Double disadvantage: Unemployment, youth and electoral participation in the UK
Who will win the next UK General Election? With January 2025, the date by which the election must be held, just 18 months away, the public sphere is again focusing on this question.
But before we can forecast who will live in 10 Downing Street, we need to take a step back and ask another question: who votes? Or more importantly, who does not?
By Dr Leo Azzollini, Postdoctoral Researcher at the University of Oxford’s Institute for New Economic Thinking, Department of Social Policy, and Nuffield College.
It is widely known, young people tend to vote less than older people: this is well-established in most democratic countries, and the UK is no exception to this pattern. But because of this life-cycle effect, young people have a key political disadvantage: their electoral weight is less than it should be, influencing both election results and policymaking.
While less likely to vote, young people are, instead, more likely to experience spells of unemployment at the beginning of their careers. This is similarly problematic, because unemployment experiences decrease the probability of voting - even after an individual gets another job.
In my recent study published in the British Journal of Sociology, I show that these two effects are combined in a double disadvantage. Data from the British Household Panel Study and Understanding Society longitudinal data (1991-2020), revealed that periods of unemployment hit individuals much harder when they are younger, but have next to no effect after the age of 35, as depicted in the Figure below.
Notes: Conditional Marginal Effects on Electoral Participation with 95% Confidence Intervals, for the interaction between Unemp.
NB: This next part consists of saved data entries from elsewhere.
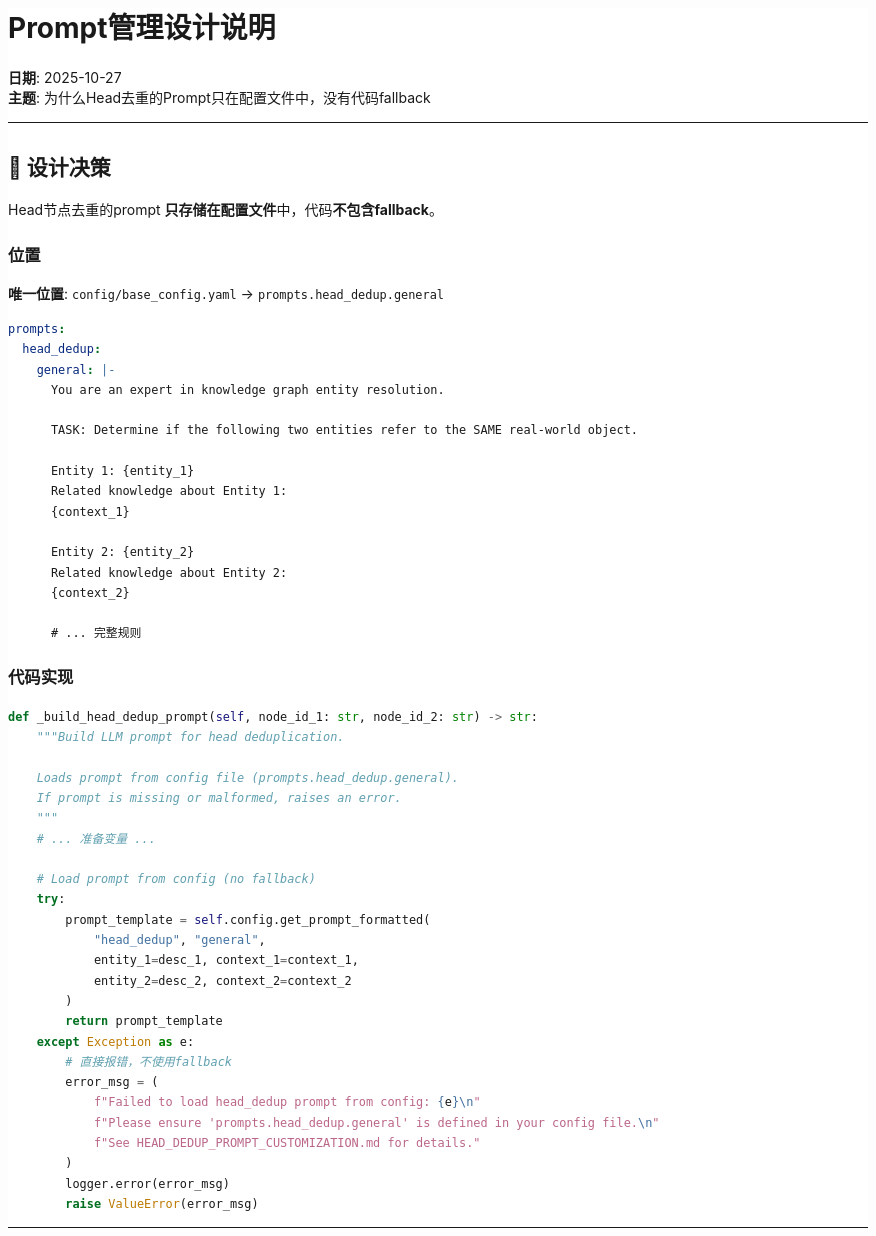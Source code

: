 # Prompt管理设计说明

**日期**: 2025-10-27  
**主题**: 为什么Head去重的Prompt只在配置文件中，没有代码fallback

---

## 🎯 设计决策

Head节点去重的prompt **只存储在配置文件**中，代码**不包含fallback**。

### 位置

**唯一位置**: `config/base_config.yaml` → `prompts.head_dedup.general`

```yaml
prompts:
  head_dedup:
    general: |-
      You are an expert in knowledge graph entity resolution.
      
      TASK: Determine if the following two entities refer to the SAME real-world object.
      
      Entity 1: {entity_1}
      Related knowledge about Entity 1:
      {context_1}
      
      Entity 2: {entity_2}
      Related knowledge about Entity 2:
      {context_2}
      
      # ... 完整规则
```

### 代码实现

```python
def _build_head_dedup_prompt(self, node_id_1: str, node_id_2: str) -> str:
    """Build LLM prompt for head deduplication.
    
    Loads prompt from config file (prompts.head_dedup.general).
    If prompt is missing or malformed, raises an error.
    """
    # ... 准备变量 ...
    
    # Load prompt from config (no fallback)
    try:
        prompt_template = self.config.get_prompt_formatted(
            "head_dedup", "general",
            entity_1=desc_1, context_1=context_1,
            entity_2=desc_2, context_2=context_2
        )
        return prompt_template
    except Exception as e:
        # 直接报错，不使用fallback
        error_msg = (
            f"Failed to load head_dedup prompt from config: {e}\n"
            f"Please ensure 'prompts.head_dedup.general' is defined in your config file.\n"
            f"See HEAD_DEDUP_PROMPT_CUSTOMIZATION.md for details."
        )
        logger.error(error_msg)
        raise ValueError(error_msg)
```

---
Scar and Age Squared. Computed after Panel Linear Model with Individual Fixed Effects. Data Source: British Household Panel Survey and Understanding Society Harmonised Dataset (1991–2020).
This double disadvantage is linked to the impressionable years window: the period when your worldview, your outlook on society, politics, and more generally life was shaped. This most likely happens sometime between 15 and 30. In this critical time window, your outlook is profoundly shaped by your life experiences, and then becomes largely stable afterwards.
Voting follows this pattern closely. So, people who have taken part in a few elections are likely to continuing to vote, even if they experience unemployment, but a life-changing experience during the impressionable years, powerfully decreases electoral participation.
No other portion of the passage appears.